--- Entries shown Enclosed Below ---

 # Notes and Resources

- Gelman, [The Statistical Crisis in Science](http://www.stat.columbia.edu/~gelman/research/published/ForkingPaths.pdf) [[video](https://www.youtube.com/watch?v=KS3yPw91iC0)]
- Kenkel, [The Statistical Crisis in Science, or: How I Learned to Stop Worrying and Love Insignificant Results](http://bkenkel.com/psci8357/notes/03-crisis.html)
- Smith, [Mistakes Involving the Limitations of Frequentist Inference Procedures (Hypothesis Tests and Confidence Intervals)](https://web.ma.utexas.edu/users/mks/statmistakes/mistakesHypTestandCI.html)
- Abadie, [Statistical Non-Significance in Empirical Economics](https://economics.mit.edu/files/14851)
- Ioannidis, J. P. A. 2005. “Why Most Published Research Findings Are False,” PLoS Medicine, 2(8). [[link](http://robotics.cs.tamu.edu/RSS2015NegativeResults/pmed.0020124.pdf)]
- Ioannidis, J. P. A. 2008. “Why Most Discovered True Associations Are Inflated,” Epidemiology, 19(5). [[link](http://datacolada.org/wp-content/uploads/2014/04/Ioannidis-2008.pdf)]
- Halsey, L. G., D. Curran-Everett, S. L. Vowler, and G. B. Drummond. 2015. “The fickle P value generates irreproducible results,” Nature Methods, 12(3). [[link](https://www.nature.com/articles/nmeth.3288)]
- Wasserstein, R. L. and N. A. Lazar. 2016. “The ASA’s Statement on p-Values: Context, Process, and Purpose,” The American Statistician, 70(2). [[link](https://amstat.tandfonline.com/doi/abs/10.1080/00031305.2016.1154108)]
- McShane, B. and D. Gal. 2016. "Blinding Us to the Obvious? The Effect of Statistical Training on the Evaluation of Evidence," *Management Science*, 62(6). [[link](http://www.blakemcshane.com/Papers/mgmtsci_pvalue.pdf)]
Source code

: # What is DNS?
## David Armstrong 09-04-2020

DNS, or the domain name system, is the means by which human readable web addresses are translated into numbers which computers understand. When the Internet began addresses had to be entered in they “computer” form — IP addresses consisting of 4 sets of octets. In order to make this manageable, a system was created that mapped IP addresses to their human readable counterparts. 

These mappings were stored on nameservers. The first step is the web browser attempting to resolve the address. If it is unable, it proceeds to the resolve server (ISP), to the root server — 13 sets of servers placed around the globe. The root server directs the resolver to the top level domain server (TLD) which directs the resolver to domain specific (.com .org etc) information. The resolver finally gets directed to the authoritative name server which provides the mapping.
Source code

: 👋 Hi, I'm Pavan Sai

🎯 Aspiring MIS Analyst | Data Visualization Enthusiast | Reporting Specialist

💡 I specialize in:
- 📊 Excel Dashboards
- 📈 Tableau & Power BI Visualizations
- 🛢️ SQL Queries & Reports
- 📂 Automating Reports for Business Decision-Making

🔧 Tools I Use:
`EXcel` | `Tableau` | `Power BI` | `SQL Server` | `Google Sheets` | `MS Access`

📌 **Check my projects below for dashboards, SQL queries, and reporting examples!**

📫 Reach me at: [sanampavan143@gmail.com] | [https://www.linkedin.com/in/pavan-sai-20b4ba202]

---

--- End of Enclosed Entries shown ---

Now write the data shown above out again, word for word.

■ Written response ■
 # Notes and Resources

- Gelman, [The Statistical Crisis in Science](http://www.stat.columbia.edu/~gelman/research/published/ForkingPaths.pdf) [[video](https://www.youtube.com/watch?v=KS3yPw91iC0)]
- Kenkel, [The Statistical Crisis in Science, or: How I Learned to Stop Worrying and Love Insignificant Results](http://bkenkel.com/psci8357/notes/03-crisis.html)
- Smith, [Mistakes Involving the Limitations of Frequentist Inference Procedures (Hypothesis Tests and Confidence Intervals)](https://web.ma.utexas.edu/users/mks/statmistakes/mistakesHypTestandCI.html)
- Abadie, [Statistical Non-Significance in Empirical Economics](https://economics.mit.edu/files/14851)
- Ioannidis, J. P. A. 2005. “Why Most Published Research Findings Are False,” PLoS Medicine, 2(8). [[link](http://robotics.cs.tamu.edu/RSS2015NegativeResults/pmed.0020124.pdf)]
- Ioannidis, J. P. A. 2008. “Why Most Discovered True Associations Are Inflated,” Epidemiology, 19(5). [[link](http://datacolada.org/wp-content/uploads/2014/04/Ioannidis-2008.pdf)]
- Halsey, L. G., D. Curran-Everett, S. L. Vowler, and G. B. Drummond. 2015. “The fickle P value generates irreproducible results,” Nature Methods, 12(3). [[link](https://www.nature.com/articles/nmeth.3288)]
- Wasserstein, R. L. and N. A. Lazar. 2016. “The ASA’s Statement on p-Values: Context, Process, and Purpose,” The American Statistician, 70(2). [[link](https://amstat.tandfonline.com/doi/abs/10.1080/00031305.2016.1154108)]
- McShane, B. and D. Gal. 2016. "Blinding Us to the Obvious? The Effect of Statistical Training on the Evaluation of Evidence," *Management Science*, 62(6). [[link](http://www.blakemcshane.com/Papers/mgmtsci_pvalue.pdf)]
Source code

: # What is DNS?
## David Armstrong 09-04-2020

DNS, or the domain name system, is the means by which human readable web addresses are translated into numbers which computers understand. When the Internet began addresses had to be entered in they “computer” form — IP addresses consisting of 4 sets of octets. In order to make this manageable, a system was created that mapped IP addresses to their human readable counterparts. 

These mappings were stored on nameservers. The first step is the web browser attempting to resolve the address. If it is unable, it proceeds to the resolve server (ISP), to the root server — 13 sets of servers placed around the globe. The root server directs the resolver to the top level domain server (TLD) which directs the resolver to domain specific (.com .org etc) information. The resolver finally gets directed to the authoritative name server which provides the mapping.
Source code

: 👋 Hi, I'm Pavan Sai

🎯 Aspiring MIS Analyst | Data Visualization Enthusiast | Reporting Specialist

💡 I specialize in:
- 📊 Excel Dashboards
- 📈 Tableau & Power BI Visualizations
- 🛢️ SQL Queries & Reports
- 📂 Automating Reports for Business Decision-Making

🔧 Tools I Use:
`EXcel` | `Tableau` | `Power BI` | `SQL Server` | `Google Sheets` | `MS Access`

📌 **Check my projects below for dashboards, SQL queries, and reporting examples!**

📫 Reach me at: [sanampavan143@gmail.com] | [https://www.linkedin.com/in/pavan-sai-20b4ba202]

---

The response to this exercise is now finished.